Assez pertinemment alors, la discussion a été introduite par quelque chose qui ne pouvait pas être plus parfaitement emblématique de la défection généralisée de la hiérarchie de son devoir évangélique : la vidéo déjà infâme, digne de faire grincer des dents qui transmet l’intention de prière « universelle » du Pape François pour le mois de janvier : « le dialogue interreligieux ». ( Quoi d’autre ? ) Un bouddhiste, un Musulman, un Juif et un Prêtre Catholique récitent chacun l'objet de leur culte et déclarent solennellement : « Je crois en l'amour », puis présentent leurs symboles respectifs religieux les uns à côté des autres dans un montage présumé d'harmonie entre des croyances irréconciliables dont une seule est la voie du salut : « La Voie Royale de la Croix ».

Quant à la Croix, le seul symbole Catholique affiché dans la vidéo est l’Enfant Jésus en plastique retiré de la crèche et de la Sainte Famille.

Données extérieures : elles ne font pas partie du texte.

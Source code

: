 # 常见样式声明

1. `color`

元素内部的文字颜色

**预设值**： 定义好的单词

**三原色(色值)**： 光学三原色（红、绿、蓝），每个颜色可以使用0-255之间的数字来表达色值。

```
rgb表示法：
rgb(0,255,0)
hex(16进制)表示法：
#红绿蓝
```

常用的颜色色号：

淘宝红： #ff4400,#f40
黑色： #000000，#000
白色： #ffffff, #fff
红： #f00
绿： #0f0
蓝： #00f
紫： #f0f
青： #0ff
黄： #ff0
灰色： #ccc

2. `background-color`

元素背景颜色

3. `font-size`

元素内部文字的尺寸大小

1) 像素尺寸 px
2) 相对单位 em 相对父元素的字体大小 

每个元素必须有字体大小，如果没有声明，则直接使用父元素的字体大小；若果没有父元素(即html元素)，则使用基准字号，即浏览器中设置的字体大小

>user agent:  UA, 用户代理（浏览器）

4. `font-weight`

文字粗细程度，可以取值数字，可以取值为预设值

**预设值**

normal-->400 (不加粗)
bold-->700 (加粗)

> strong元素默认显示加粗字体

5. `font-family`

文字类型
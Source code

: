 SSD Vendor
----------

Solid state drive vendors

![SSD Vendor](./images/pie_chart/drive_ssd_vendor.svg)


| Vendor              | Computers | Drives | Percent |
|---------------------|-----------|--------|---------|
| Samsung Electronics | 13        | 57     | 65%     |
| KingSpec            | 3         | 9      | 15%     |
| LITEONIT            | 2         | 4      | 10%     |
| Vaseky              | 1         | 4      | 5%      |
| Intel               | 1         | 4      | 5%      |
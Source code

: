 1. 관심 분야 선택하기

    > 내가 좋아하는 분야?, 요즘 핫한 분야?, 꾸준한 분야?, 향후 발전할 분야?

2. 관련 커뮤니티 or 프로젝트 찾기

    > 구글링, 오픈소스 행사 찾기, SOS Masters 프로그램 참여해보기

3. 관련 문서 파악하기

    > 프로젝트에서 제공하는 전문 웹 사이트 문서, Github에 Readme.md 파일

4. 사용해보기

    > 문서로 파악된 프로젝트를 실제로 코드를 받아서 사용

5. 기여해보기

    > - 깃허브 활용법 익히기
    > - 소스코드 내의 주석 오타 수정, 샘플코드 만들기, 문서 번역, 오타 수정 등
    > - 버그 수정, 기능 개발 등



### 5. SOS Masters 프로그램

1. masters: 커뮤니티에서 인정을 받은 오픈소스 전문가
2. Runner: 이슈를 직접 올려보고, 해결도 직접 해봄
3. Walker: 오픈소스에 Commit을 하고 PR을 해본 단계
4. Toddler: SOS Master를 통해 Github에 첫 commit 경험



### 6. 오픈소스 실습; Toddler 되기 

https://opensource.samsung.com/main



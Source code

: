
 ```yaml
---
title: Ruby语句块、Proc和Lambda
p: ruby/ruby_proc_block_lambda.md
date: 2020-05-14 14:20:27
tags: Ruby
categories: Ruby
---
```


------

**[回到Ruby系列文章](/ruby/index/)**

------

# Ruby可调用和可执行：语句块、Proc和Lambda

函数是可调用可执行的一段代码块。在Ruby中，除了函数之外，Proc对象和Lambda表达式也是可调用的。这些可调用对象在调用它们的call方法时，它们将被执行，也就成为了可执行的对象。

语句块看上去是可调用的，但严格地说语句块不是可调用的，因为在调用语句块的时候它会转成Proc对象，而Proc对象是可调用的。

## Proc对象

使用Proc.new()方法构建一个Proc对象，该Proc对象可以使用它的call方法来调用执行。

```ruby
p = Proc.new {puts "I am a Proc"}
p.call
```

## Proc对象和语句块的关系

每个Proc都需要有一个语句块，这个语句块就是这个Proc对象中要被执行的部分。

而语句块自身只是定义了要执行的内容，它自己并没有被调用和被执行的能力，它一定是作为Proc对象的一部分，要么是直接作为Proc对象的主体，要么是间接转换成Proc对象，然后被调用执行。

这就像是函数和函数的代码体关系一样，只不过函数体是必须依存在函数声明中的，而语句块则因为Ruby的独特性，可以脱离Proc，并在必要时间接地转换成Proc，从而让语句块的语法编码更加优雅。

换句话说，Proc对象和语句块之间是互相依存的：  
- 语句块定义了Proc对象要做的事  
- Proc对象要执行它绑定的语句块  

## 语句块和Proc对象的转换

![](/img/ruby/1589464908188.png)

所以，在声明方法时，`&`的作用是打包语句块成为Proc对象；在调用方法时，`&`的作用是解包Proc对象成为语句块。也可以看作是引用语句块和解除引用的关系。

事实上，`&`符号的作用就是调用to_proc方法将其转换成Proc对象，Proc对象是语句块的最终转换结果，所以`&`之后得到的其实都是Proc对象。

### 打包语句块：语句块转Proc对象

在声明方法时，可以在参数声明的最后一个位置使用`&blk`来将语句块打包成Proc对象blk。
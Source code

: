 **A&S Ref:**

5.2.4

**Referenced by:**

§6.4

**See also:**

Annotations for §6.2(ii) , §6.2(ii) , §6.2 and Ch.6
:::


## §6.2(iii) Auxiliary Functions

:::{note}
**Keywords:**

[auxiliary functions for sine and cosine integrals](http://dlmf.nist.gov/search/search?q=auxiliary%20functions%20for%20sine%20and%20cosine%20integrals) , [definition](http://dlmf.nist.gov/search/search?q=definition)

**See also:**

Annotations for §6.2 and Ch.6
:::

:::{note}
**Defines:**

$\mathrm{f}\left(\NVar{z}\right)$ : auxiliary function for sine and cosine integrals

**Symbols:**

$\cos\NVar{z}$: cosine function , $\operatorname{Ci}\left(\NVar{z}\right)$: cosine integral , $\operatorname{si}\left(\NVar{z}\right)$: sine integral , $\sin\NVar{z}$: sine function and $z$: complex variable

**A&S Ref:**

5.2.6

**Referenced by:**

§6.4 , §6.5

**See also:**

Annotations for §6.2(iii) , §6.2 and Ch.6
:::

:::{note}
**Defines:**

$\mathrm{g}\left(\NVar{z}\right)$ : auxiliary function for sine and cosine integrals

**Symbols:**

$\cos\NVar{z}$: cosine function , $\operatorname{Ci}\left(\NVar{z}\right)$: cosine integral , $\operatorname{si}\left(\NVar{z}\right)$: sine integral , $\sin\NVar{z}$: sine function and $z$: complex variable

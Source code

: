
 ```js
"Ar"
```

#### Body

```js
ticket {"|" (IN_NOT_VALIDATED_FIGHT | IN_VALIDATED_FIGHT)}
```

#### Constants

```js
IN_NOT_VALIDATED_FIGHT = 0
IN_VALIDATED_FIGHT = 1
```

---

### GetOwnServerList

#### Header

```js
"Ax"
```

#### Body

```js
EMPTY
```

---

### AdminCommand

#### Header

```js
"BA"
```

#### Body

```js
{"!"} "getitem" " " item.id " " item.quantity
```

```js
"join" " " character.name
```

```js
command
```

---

Évidement, les auteurs de cette parodie de ce que Vatican II a même appelé « la seule vraie religion » et « l'unique Église du Christ » ont eu peur d'afficher le symbole le plus important de la seule vraie religion : le Christ Crucifié. Ainsi le Pape François lit un script qui cache même sa version d'une croix pectorale ( sur laquelle il n’y a pas le Corps du Christ mais c’est seulement un jeune berger avec un kilt à la hauteur du genou ). Lisant à partir de ce script, François déclare que « la plupart des habitants de la planète se déclarent eux-mêmes croyants » et que « beaucoup pensent différemment, sentent différemment » mais « cherchent Dieu ou Sa rencontre de différentes manières ... ». Le Vicaire du Christ, en omettant de mentionner le Christ même en passant, conclut : « Il y a une seule certitude que nous avons tous : nous sommes tous des enfants de Dieu ».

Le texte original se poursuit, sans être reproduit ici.